Plaza de los Siete Templos
This site is at the southwest side of the Park, and was very quiet during our visit. While the structures may be a bit less grand here, it was a fun area to explore with no other tourists in sight. This site gets its name from seven small temples at one end of the plaza. There are 3 ball courts here, which is unique in Mayan archeological sites.
Also tucked away in the southwest corner of the Park is Mundo Perdido, or “Lost Word”. It kind of feels like that. This was one of my favorite locations in Tikal, partially due to the remote setting with the huge temples and the views from the top of the Great Pyramid.
Palacio de las Ventanas (Palace of the Windows)
Another spot a bit off the beaten path. If you like bats, you’ll find them here. This structure is between Mundo Perdido and Temple IV. You can climb into the structure, at least there were no signs indicating this wasn’t allowed.
Temple IV is at the far west end of the Park. You can climb it (via a wooden stairway) for a view of the surrounding structures in the Park.
North Zone, Complex “P”
We visited Complex “P” after Temple IV. It was a 20-25 minute walk. This complex is on the northern edge of the Park, and once again it was very quiet, I think we were the only tourists out here at the time.

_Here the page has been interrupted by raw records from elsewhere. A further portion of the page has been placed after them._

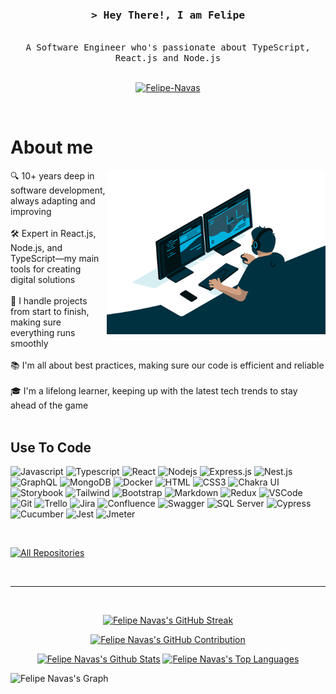 <h3 align="center">
  <samp>&gt; Hey There!, I am
    <b>Felipe</b>
  </samp>
</h3>

<p align="center">
  <samp>
    <br>
    A Software Engineer who's passionate about TypeScript, React.js and Node.js
    <br>
    <br>
  </samp>
</p>

<p align="center">
 <a href="https://www.linkedin.com/in/felipenavaslederhos/" target="_blank">
  <img src="https://img.shields.io/badge/LinkedIn-0077B5?style=for-the-badge&logo=linkedin&logoColor=white" alt="Felipe-Navas"/>
 </a>
</p>
<br />

# About me

<p>
  <img align="right" width="350" src="giphy_coding.gif" alt="Coding Work From Home GIF by Domme Space" />
  🔍 10+ years deep in software development, always adapting and improving <br/><br/>
  🛠️ Expert in React.js, Node.js, and TypeScript—my main tools for creating digital solutions <br/><br/>
  🔄 I handle projects from start to finish, making sure everything runs smoothly <br/><br/>
  📚 I'm all about best practices, making sure our code is efficient and reliable <br/><br/>
  🎓 I'm a lifelong learner, keeping up with the latest tech trends to stay ahead of the game <br/><br/>
</p>


## Use To Code

![Javascript](https://img.shields.io/badge/Javascript-F0DB4F?style=for-the-badge&labelColor=black&logo=javascript&logoColor=F0DB4F)
![Typescript](https://img.shields.io/badge/Typescript-007acc?style=for-the-badge&labelColor=black&logo=typescript&logoColor=007acc)
![React](https://img.shields.io/badge/-React-61DBFB?style=for-the-badge&labelColor=black&logo=react&logoColor=61DBFB)
![Nodejs](https://img.shields.io/badge/Nodejs-3C873A?style=for-the-badge&labelColor=black&logo=node.js&logoColor=3C873A)
![Express.js](https://img.shields.io/badge/Express.js-000000?style=for-the-badge&logo=express&logoColor=white)
![Nest.js](https://img.shields.io/badge/Nest.js-E0234E?style=for-the-badge&logo=nestjs&logoColor=white)
![GraphQL](https://img.shields.io/badge/GraphQL-E10098?style=for-the-badge&logo=graphql&logoColor=white)
![MongoDB](https://img.shields.io/badge/MongoDB-4EA94B?style=for-the-badge&logo=mongodb&logoColor=white)
![Docker](https://img.shields.io/badge/Docker-2496ED?style=for-the-badge&logo=docker&logoColor=white)
![HTML](https://img.shields.io/badge/HTML5-E34F26?style=for-the-badge&logo=html5&logoColor=white)
![CSS3](https://img.shields.io/badge/CSS3-1572B6?style=for-the-badge&logo=css3&logoColor=white)
![Chakra UI](https://img.shields.io/badge/Chakra_UI-319795?style=for-the-badge&labelColor=black&logo=chakraui&logoColor=white)
![Storybook](https://img.shields.io/badge/Storybook-FF4785?style=for-the-badge&logo=storybook&logoColor=white)
![Tailwind](https://img.shields.io/badge/Tailwind_CSS-092749?style=for-the-badge&logo=tailwindcss&logoColor=06B6D4&labelColor=000000)
![Bootstrap](https://img.shields.io/badge/Bootstrap-563D7C?style=for-the-badge&logo=bootstrap&logoColor=white)
![Markdown](https://img.shields.io/badge/Markdown-000000?style=for-the-badge&logo=markdown&logoColor=white)
![Redux](https://img.shields.io/badge/Redux-593D88?style=for-the-badge&logo=redux&logoColor=white)
![VSCode](https://img.shields.io/badge/VSCode-007ACC?style=for-the-badge&logo=visualstudiocode&logoColor=white)
![Git](https://img.shields.io/badge/Git-F05032?style=for-the-badge&logo=git&logoColor=white)
![Trello](https://img.shields.io/badge/Trello-0052CC?style=for-the-badge&logo=trello&logoColor=white)
![Jira](https://img.shields.io/badge/Jira-0052CC?style=for-the-badge&logo=jirasoftware&logoColor=white)
![Confluence](https://img.shields.io/badge/Confluence-172B4D?style=for-the-badge&logo=confluence&logoColor=white)
![Swagger](https://img.shields.io/badge/Swagger-85EA2D?style=for-the-badge&labelColor=black&logo=swagger&logoColor=white)
![SQL Server](https://img.shields.io/badge/SQL_Server-CC2927?style=for-the-badge&logo=microsoftsqlserver&logoColor=white)
![Cypress](https://img.shields.io/badge/Cypress-69D3A7?style=for-the-badge&labelColor=black&logo=cypress)
![Cucumber](https://img.shields.io/badge/Cucumber-23D96C?style=for-the-badge&labelColor=black&logo=cucumber)
![Jest](https://img.shields.io/badge/Jest-C21325?style=for-the-badge&logo=jest)
![Jmeter](https://img.shields.io/badge/Jmeter-D22128?style=for-the-badge&labelColor=black&logo=apachejmeter&logoColor=white)


<!-- Incoming technologies that I am studying: -->
<!-- ![Astro](https://img.shields.io/badge/Astro-BC52EE?style=for-the-badge&labelColor=black&logo=astro&logoColor=white) -->
<!-- ![React Query](https://img.shields.io/badge/-React_Query-FF4154?style=for-the-badge&logo=react%20query&logoColor=white) -->
<!-- ![React Native](https://img.shields.io/badge/React_Native-20232A?style=for-the-badge&logo=react&logoColor=61DAFB) -->
<!-- ![Next.js](https://img.shields.io/badge/next.js-000000?style=for-the-badge&logo=nextdotjs&logoColor=white) -->
<!-- ![SASS Badge](https://img.shields.io/badge/Sass-CC6699?style=for-the-badge&logo=sass&logoColor=white) -->
<!-- ![Ant-Design](https://img.shields.io/badge/AntDesign-0170FE?style=for-the-badge&logo=antdesign&logoColor=white) -->
<!-- ![Strapi](https://img.shields.io/badge/strapi-2E7EEA?style=for-the-badge&logo=strapi&logoColor=white) -->

<br/>

<p align="left">
  <a href="https://github.com/Felipe-Navas?tab=repositories" target="_blank"><img alt="All Repositories" title="All Repositories" src="https://img.shields.io/badge/-My%20Repos-2962FF?style=for-the-badge&logo=koding&logoColor=white"/></a>
</p>

<br/>
<hr/>
<br/>

<p align="center">
  <a href="https://github.com/Felipe-Navas">
    <img src="https://streak-stats.demolab.com?user=Felipe-Navas&theme=tokyonight&border=01313F&background=01313F" alt="Felipe Navas's GitHub Streak" width="490px" />
  </a>
</p>

<p align="center">
  <a href="https://github.com/Felipe-Navas">
    <img src="https://github-profile-summary-cards.vercel.app/api/cards/profile-details?username=Felipe-Navas&theme=tokyonight" alt="Felipe Navas's GitHub Contribution" />
  </a>
</p>

<p align="center">
  <a href="https://github.com/Felipe-Navas"><img alt="Felipe Navas's Github Stats" src="https://denvercoder1-github-readme-stats.vercel.app/api?username=Felipe-Navas&show_icons=true&count_private=true&theme=tokyonight&border_color=01313F&bg_color=01313F" height="192px" width="49.5%"/></a>
  <a href="https://github.com/Felipe-Navas"><img alt="Felipe Navas's Top Languages" src="https://denvercoder1-github-readme-stats.vercel.app/api/top-langs/?username=Felipe-Navas&langs_count=8&layout=compact&theme=tokyonight&border_color=01313F&bg_color=01313F" height="192px" width="49.5%"/></a>
  <br/>
</p>

![Felipe Navas's Graph](https://github-readme-activity-graph.vercel.app/graph?username=Felipe-Navas&custom_title=Felipe%20Navas's%20GitHub%20Activity%20Graph&bg_color=01313f&color=bf91f3&line=38bdae&point=6092df&area_color=38bdae&title_color=6092df&area=true)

Temple V is on the south side of the Gran Plaza in its own little corner. On the signpost at this temple, it shows some photos of the excavation process – what a lot of work!
Plaza Este y Mercado
Palacio de las Acanaladuras
Probably the most remote ruin in the Tikal visitor circuit, it’s a good temple to see on your way out, since it’s at the southeast end of the Park, and from here it’s a straight shot back to the main entrance.
As shown above, there’s lots to see in Tikal. Plan for a full day, put on some comfortable shoes and have fun exploring this magnificent Mayan site, one of the grandest and largest in Central America.